Same-store sales metric with Claire’s

Among other traditional retailers, Claire’s Accessories is a retailer of accessories, jewellery, and toys primarily aimed towards young people. Claire’s Accessories has encountered various challenges in recent years, primarily due to the challenging economic environment and changing consumer preferences, among other factors. These obstacles have had a significant impact on the brand. The company’s operations were further impacted by the COVID-19 pandemic. Although faced with challenges, the brand has taken steps to adapt to the evolving retail environment. This includes expanding its online presence, concession partnership programs and implementing new initiatives to improve customer experience, leveraging social media platforms and influencer collaborations to engage with its target audience.  In addition, Claire’s commitment promotes reusable and eco-friendly products, which aligns with the increasing demand for environmentally friendly brands among consumers. The brand is working towards regaining its market position by investing in modernised digital infrastructure, improving supply chain efficiency, and exploring new market opportunities. These efforts are part of the brand’s ongoing transformation. The newly implemented Great Lake data repository supported by Data Vault architecture has revolutionised the brand’s data management and governance approach, empowering the multivariate teams to embrace a data-driven culture and self-service reporting. This has resulted in opening more interesting capabilities for data democratisation, improving the business’ ability to report on same-store metrics using the PowerBI self-service reporting tool. The current investment opportunities and business growth demand have resulted in the implementation of a Product Portfolio Management System necessary to ensure timely and appropriate product availability for the customer.

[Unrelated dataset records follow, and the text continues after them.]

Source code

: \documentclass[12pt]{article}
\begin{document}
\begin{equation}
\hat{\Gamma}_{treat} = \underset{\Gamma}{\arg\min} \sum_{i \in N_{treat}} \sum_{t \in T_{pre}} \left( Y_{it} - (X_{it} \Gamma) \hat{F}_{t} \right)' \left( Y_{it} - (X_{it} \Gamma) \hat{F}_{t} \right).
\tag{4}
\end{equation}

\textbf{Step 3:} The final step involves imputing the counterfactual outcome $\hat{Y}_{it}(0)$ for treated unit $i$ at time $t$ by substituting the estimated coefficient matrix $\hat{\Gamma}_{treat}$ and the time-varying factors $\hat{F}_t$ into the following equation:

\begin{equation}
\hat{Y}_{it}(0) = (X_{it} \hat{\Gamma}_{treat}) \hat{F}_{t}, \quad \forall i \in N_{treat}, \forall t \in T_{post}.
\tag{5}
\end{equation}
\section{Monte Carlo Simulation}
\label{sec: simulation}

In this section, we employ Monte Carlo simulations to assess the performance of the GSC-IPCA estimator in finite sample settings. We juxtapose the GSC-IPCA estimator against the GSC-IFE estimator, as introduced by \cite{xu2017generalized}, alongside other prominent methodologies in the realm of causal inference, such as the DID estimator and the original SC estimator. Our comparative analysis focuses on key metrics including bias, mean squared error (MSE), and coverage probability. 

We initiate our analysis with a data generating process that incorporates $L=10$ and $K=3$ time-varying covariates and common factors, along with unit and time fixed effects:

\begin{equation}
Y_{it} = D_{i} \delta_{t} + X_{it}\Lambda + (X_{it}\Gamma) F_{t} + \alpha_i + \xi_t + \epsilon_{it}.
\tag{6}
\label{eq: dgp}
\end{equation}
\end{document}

 In conclusion, same-store sales (SSS) is an invaluable metric in the retail industry, enabling retailers to assess the performance of their established stores, identify sales-influencing factors, and make well-informed decisions for future expansion. In today’s dynamic retail landscape, with the rise of e-commerce and shifting consumer preferences, SSS metrics have become increasingly vital for retailers to adapt, stay relevant, and maintain competitiveness.

 Amidst these challenges, Claire’s Accessories stands unwavering in its commitment to delivering trendy and affordable fashion accessories to its loyal customer base. Above all, Claire’s Accessories is recognised as a growth-oriented and innovative company, prioritising brand scaling, efficiency, and forward-thinking strategies.